### [Input for this task]
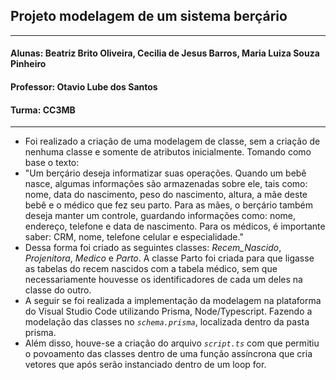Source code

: ## Projeto modelagem de um sistema berçário 
------------------------------------------------------------------------------------------------------------------------------------------------------------------------
#### Alunas: Beatriz Brito Oliveira, Cecilia de Jesus Barros, Maria Luiza Souza Pinheiro
#### Professor: Otavio Lube dos Santos
#### Turma: CC3MB
-------------------------------------------------------------------------------------------------------------------------------------------------------------------------

* Foi realizado a criação de uma modelagem de classe, sem a criação de nenhuma classe e somente de atributos inicialmente. Tomando como base o texto:
* "Um berçário deseja informatizar suas operações. Quando um bebê nasce, algumas informações são armazenadas sobre ele, tais como: nome, data do nascimento, peso do nascimento, altura, a mãe deste bebê e o médico que fez seu parto. Para as mães, o berçário também deseja manter um controle, guardando informações como: nome, endereço, telefone e data de nascimento. Para os médicos, é importante saber: CRM, nome, telefone celular e especialidade."
* Dessa forma foi criado as seguintes classes: *Recem_Nascido*, *Projenitora*, *Medico* e *Parto*. A classe Parto foi criada para que ligasse as tabelas do recem nascidos com a tabela médico, sem que necessariamente houvesse os identificadores de cada um deles na classe do outro.
* A seguir se foi realizada a implementação da modelagem na plataforma do Visual Studio Code utilizando Prisma, Node/Typescript. Fazendo a modelação das classes no *`schema.prisma`*, localizada dentro da pasta prisma.
* Além disso, houve-se a criação do arquivo *`script.ts`* com que permitiu o povoamento das classes dentro de uma função assíncrona que cria vetores que após serão instanciado dentro de um loop for.
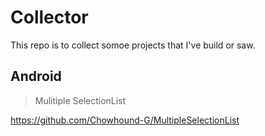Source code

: # Collector

This repo is to  collect somoe projects that I've build or saw.



## Android

> Mulitiple SelectionList

https://github.com/Chowhound-G/MultipleSelectionList





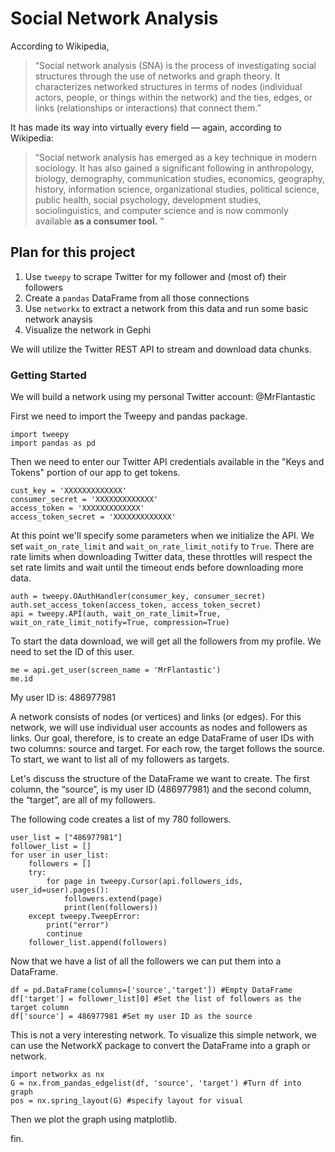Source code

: # Social Network Analysis  

According to Wikipedia,

> “Social network analysis (SNA) is the process of investigating social structures through the use of networks and graph theory. It characterizes networked structures in terms of nodes (individual actors, people, or things within the network) and the ties, edges, or links (relationships or interactions) that connect them.”

It has made its way into virtually every field — again, according to Wikipedia:

> “Social network analysis has emerged as a key technique in modern sociology. It has also gained a significant following in anthropology, biology, demography, communication studies, economics, geography, history, information science, organizational studies, political science, public health, social psychology, development studies, sociolinguistics, and computer science and is now commonly available **as a consumer tool.** ”

## Plan for this project
1. Use `tweepy` to scrape Twitter for my follower and (most of) their followers
2. Create a `pandas` DataFrame from all those connections
3. Use `networkx` to extract a network from this data and run some basic network anaysis
4. Visualize the network in Gephi

We will utilize the Twitter REST API to stream and download data chunks.


### Getting Started
We will build a network using my personal Twitter account: @MrFlantastic

First we need to import the Tweepy and pandas package.

    import tweepy
    import pandas as pd

Then we need to enter our Twitter API credentials available in the "Keys and Tokens" portion of our app to get tokens.

    cust_key = 'XXXXXXXXXXXXX'
    consumer_secret = 'XXXXXXXXXXXXX'
    access_token = 'XXXXXXXXXXXXX'
    access_token_secret = 'XXXXXXXXXXXXX'

At this point we'll specify some parameters when we initialize the API. We set `wait_on_rate_limit` and `wait_on_rate_limit_notify` to `True`. There are rate limits when downloading Twitter data, these throttles will respect the set rate limits and wait until the timeout ends before downloading more data.

    auth = tweepy.OAuthHandler(consumer_key, consumer_secret)
    auth.set_access_token(access_token, access_token_secret)
    api = tweepy.API(auth, wait_on_rate_limit=True, wait_on_rate_limit_notify=True, compression=True)

To start the data download, we will get all the followers from my profile. We need to set the ID of this user.

    me = api.get_user(screen_name = 'MrFlantastic')
    me.id

My user ID is: 486977981

A network consists of nodes (or vertices) and links (or edges). For this network, we will use individual user accounts as nodes and followers as links. Our goal, therefore, is to create an edge DataFrame of user IDs with two columns: source and target. For each row, the target follows the source. To start, we want to list all of my followers as targets.

Let's discuss the structure of the DataFrame we want to create. The first column, the “source”, is my user ID (486977981) and the second column, the “target”, are all of my followers.

The following code creates a list of my 780 followers.
    
    user_list = ["486977981"]
    follower_list = []
    for user in user_list:
        followers = []
        try:
            for page in tweepy.Cursor(api.followers_ids, user_id=user).pages():
                followers.extend(page)
                print(len(followers))
        except tweepy.TweepError:
            print("error")
            continue
        follower_list.append(followers)

Now that we have a list of all the followers we can put them into a DataFrame.

    df = pd.DataFrame(columns=['source','target']) #Empty DataFrame
    df['target'] = follower_list[0] #Set the list of followers as the target column
    df['source'] = 486977981 #Set my user ID as the source 

This is not a very interesting network. To visualize this simple network, we can use the NetworkX package to convert the DataFrame into a graph or network.

    import networkx as nx
    G = nx.from_pandas_edgelist(df, 'source', 'target') #Turn df into graph
    pos = nx.spring_layout(G) #specify layout for visual

Then we plot the graph using matplotlib.


fin.
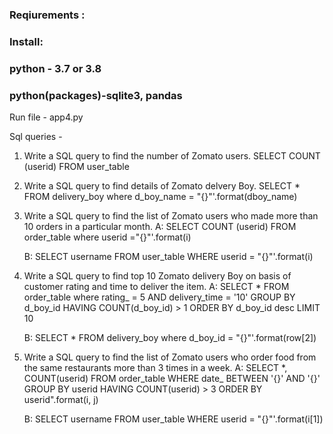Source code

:
### Reqiurements  :
  ### Install: 
   ### python - 3.7 or 3.8
   ### python(packages)-sqlite3, pandas


Run file - app4.py
		

Sql queries - 

1. Write a SQL query to find the number of Zomato users.
    SELECT COUNT (userid) FROM user_table

2. Write a SQL query to find details of Zomato delvery Boy.    		SELECT * FROM delivery_boy where d_boy_name = "{}"'.format(dboy_name)

3. Write a SQL query to find the list of Zomato users who made more than 10 orders in a particular month.
    A: SELECT COUNT (userid) FROM order_table where userid ="{}"'.format(i)

    B: SELECT username FROM user_table WHERE userid = "{}"'.format(i)

4. Write a SQL query to find top 10 Zomato delivery Boy on basis of customer rating and time to deliver the item.
   A: SELECT * FROM order_table where rating_ = 5 AND delivery_time = '10' GROUP BY d_boy_id HAVING COUNT(d_boy_id) > 1 ORDER BY d_boy_id desc LIMIT 10    

   B:  SELECT * FROM delivery_boy where d_boy_id = "{}"'.format(row[2])

5. Write a SQL query to find the list of Zomato users who order food from the same restaurants more than 3 times in a week.
   A:  SELECT *, COUNT(userid) FROM order_table WHERE date_ BETWEEN '{}' AND '{}' GROUP BY userid HAVING COUNT(userid) > 3 ORDER BY userid".format(i, j)

   B:  SELECT username FROM user_table WHERE userid = "{}"'.format(i[1])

### [Problem to work on]
Copy nothing but the lines above from the one with "da pasta prisma." to the one with "network analysis (SNA)", inclusive, word for word. Leave every picture out.

### [Answer for this exercise]
* A seguir se foi realizada a implementação da modelagem na plataforma do Visual Studio Code utilizando Prisma, Node/Typescript. Fazendo a modelação das classes no *`schema.prisma`*, localizada dentro da pasta prisma.
* Além disso, houve-se a criação do arquivo *`script.ts`* com que permitiu o povoamento das classes dentro de uma função assíncrona que cria vetores que após serão instanciado dentro de um loop for.
Source code

: # Collector

This repo is to  collect somoe projects that I've build or saw.



## Android

> Mulitiple SelectionList

https://github.com/Chowhound-G/MultipleSelectionList





Source code

: # Social Network Analysis  

According to Wikipedia,

> “Social network analysis (SNA) is the process of investigating social structures through the use of networks and graph theory. It characterizes networked structures in terms of nodes (individual actors, people, or things within the network) and the ties, edges, or links (relationships or interactions) that connect them.”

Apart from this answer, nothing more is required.